Tag Archives: probability

Evidence Integration in Systems Medicine

In an earlier post I suggested that systems medicine, a new approach to medicine which applies the ‘big data’ approach of bioinformatics, offers substantial promise, but also faces profound challenges, not least the question as to how integrate multifarious sources of evidence in order to discover new causal relationships.

Continue reading

Fun with reference classes

I’m currently working on a paper that I’m presenting at the Philosophy of Science Association biennial meeting in Chicago next month. While I’m making slow progress on the paper, I’ve discovered a couple of examples of practical reasoning about evidence that you might find interesting.
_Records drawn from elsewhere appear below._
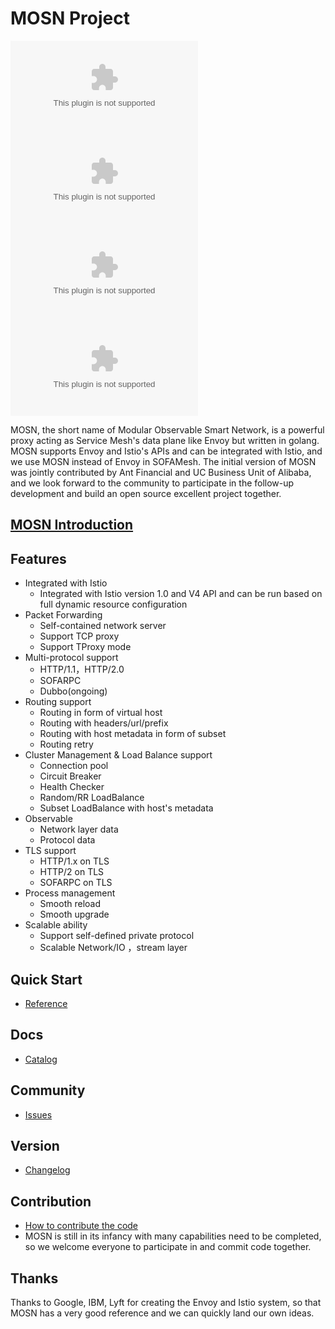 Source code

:# MOSN Project

[![Build Status](https://github.com/huizuohaode/sofa-mosn/releases/download/v1.0/Software.zip)](https://github.com/huizuohaode/sofa-mosn/releases/download/v1.0/Software.zip)
[![codecov](https://github.com/huizuohaode/sofa-mosn/releases/download/v1.0/Software.zip)](https://github.com/huizuohaode/sofa-mosn/releases/download/v1.0/Software.zip)
[![Go Report Card](https://github.com/huizuohaode/sofa-mosn/releases/download/v1.0/Software.zip)](https://github.com/huizuohaode/sofa-mosn/releases/download/v1.0/Software.zip)
![license](https://github.com/huizuohaode/sofa-mosn/releases/download/v1.0/Software.zip)

MOSN, the short name of Modular Observable Smart Network, is a powerful proxy acting as Service Mesh's data plane like Envoy but written in golang.
MOSN supports Envoy and Istio's APIs and can be integrated with Istio, and we use MOSN instead of Envoy in SOFAMesh.
The initial version of MOSN was jointly contributed by Ant Financial and UC Business Unit of Alibaba, and we look forward to the community to participate in the
follow-up development and build an open source excellent project together.

## [MOSN Introduction](https://github.com/huizuohaode/sofa-mosn/releases/download/v1.0/Software.zip)

## Features

+ Integrated with Istio
    + Integrated with Istio version 1.0 and V4 API and can be run based on full dynamic resource configuration
+ Packet Forwarding
    + Self-contained network server
    + Support TCP proxy
    + Support TProxy mode
+ Multi-protocol support
    + HTTP/1.1，HTTP/2.0
    + SOFARPC
    + Dubbo(ongoing)
+ Routing support
    + Routing in form of virtual host
    + Routing with headers/url/prefix
    + Routing with host metadata in form of subset
    + Routing retry
+ Cluster Management & Load Balance support
    + Connection pool
    + Circuit Breaker
    + Health Checker
    + Random/RR LoadBalance
    + Subset LoadBalance with host's metadata
+ Observable
    + Network layer data
    + Protocol data
+ TLS support
    + HTTP/1.x on TLS
    + HTTP/2 on TLS
    + SOFARPC on TLS
+ Process management
    + Smooth reload
    + Smooth upgrade
+ Scalable ability
    + Support self-defined private protocol
    + Scalable Network/IO ，stream layer
    
## Quick Start
* [Reference](https://github.com/huizuohaode/sofa-mosn/releases/download/v1.0/Software.zip)
   
## Docs
* [Catalog](https://github.com/huizuohaode/sofa-mosn/releases/download/v1.0/Software.zip)

## Community
* [Issues](https://github.com/huizuohaode/sofa-mosn/releases/download/v1.0/Software.zip)

## Version
* [Changelog](https://github.com/huizuohaode/sofa-mosn/releases/download/v1.0/Software.zip)

## Contribution
+ [How to contribute the code](https://github.com/huizuohaode/sofa-mosn/releases/download/v1.0/Software.zip)
+ MOSN is still in its infancy with many capabilities need to be completed, so we welcome everyone to participate in and commit code together.

## Thanks
Thanks to Google, IBM, Lyft for creating the Envoy and Istio system, so that MOSN has a very good reference and we can
quickly land our own ideas.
The paper itself deals with a (pretty hoary) philosophical problem known as the reference class problem. Briefly, this describes a difficulty about inferring the probability of individual events by relating those individual events to a group of similar events, or a reference class. That’s definitely in philosophese, so perhaps a nice example would make things clearer. My favourite owes to Connor Cummings (who wrote an excellent BSc dissertation on reference classes), and is about house fires. Say that I want to estimate the probability of my house burning down during the next year. Which statistics should I look at? Well, I could look at those statistics that describe the number of of houses that burn down each year in the UK as a whole. Or, perhaps, I could look at statistics that deal with houses that are built from bricks? Alternatively, perhaps I should look for figures that describe the chances of houses with blue front doors being consumed by flames? Or (even) statistics for brick-built houses in London that have blue front doors?
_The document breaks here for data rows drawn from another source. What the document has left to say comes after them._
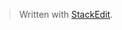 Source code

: 


> Written with [StackEdit](https://stackedit.io/).
<!--stackedit_data:
eyJoaXN0b3J5IjpbLTk2MjI2NTcxNF19
--> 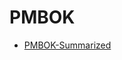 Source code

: 
# PMBOK

- [PMBOK-Summarized](http://johnmuldoon.ie/wp-content/uploads/2014/08/PMBOK-Summarized.pdf)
Each of these statistics are likely to provide different probability estimates. This means that – depending on our choice of reference class – we will come up with very different estimates of the probability of my house burning down next year. This is just the kind of thing that might make an insurance agent very unhappy. Worse, though, is to come: given that each might give different estimates of our individual probability, which should we prefer? None of them are straightforwardly wrong, because they all describe groups that are in some respects similar to my actual house. Assuming that we could generate reliable statistics for each one, choice between them seems to be a matter of subjective preference. In other words, there doesn’t seem to be an objectively correct choice of reference class.
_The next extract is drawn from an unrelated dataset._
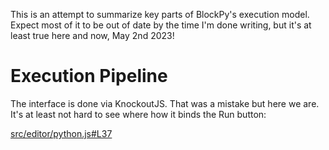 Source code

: This is an attempt to summarize key parts of BlockPy's execution model. Expect most of it to be out of date by the time I'm done writing, but it's at least true here and now, May 2nd 2023!

# Execution Pipeline

The interface is done via KnockoutJS. That was a mistake but here we are. It's at least not hard to see where how it binds the Run button:

[src/editor/python.js#L37](src/editor/python.js#L37)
This is the reference class problem, and it has engaged philosophers of science for at least 65 years (Reichenbach 1949). My aim while putting together my PSA paper, though, is not to try and formulate some novel solution to the problem, but instead to talk about some of the solutions to this problem that have been employed in scientific practice. I was very interested to learn that a recent piece of guidance from NICE’s had suggested that different prescription practices should be adopted for hypertension sufferers of different ages, and from different ethnic backgrounds. The usual first-line treatment for high blood pressure in people under 55 would be an ACEI or ARB:

1.6.6 Offer people aged under 55 years step 1 antihypertensive treatment with an angiotensin-converting enzyme (ACE) inhibitor or a low-cost angiotensin-II receptor blocker (ARB)…(NICE 2011: 17)

However, prescription practices should vary because of both age and ethnicity:

1.6.8 Offer step 1 antihypertensive treatment with a calcium-channel blocker (CCB) to people aged over 55 years and to black people of African or Caribbean family origin of any age. If a CCB is not suitable, for example because of oedema or intolerance, or if there is evidence of heart failure or a high risk of heart failure, offer a thiazide-like diuretic. (NICE 2011: 17)

I’d like to suggest that this difference in recommended prescribing practices is some interesting reference class work on the part of NICE. However, it seems hard to align this kind of thinking with the more philosophical approaches to the reference class problem that I know. Here, I’m largely thinking of Salmon’s (1971) suggestion that we should prefer homogeneous reference classes of one kind or another. However, we know that neither age nor ethnicity form homogeneous reference classes. Yet (as far as NICE is concerned) these groups are intended to behave like homogeneous reference classes, in that a) they are intended to give unequivocal guidance as to the reference class membership of an individual and b) in that membership of one of these reference classes changes individual probability estimates. So what are the grounds for this clinical guidance confidently picking out these groups?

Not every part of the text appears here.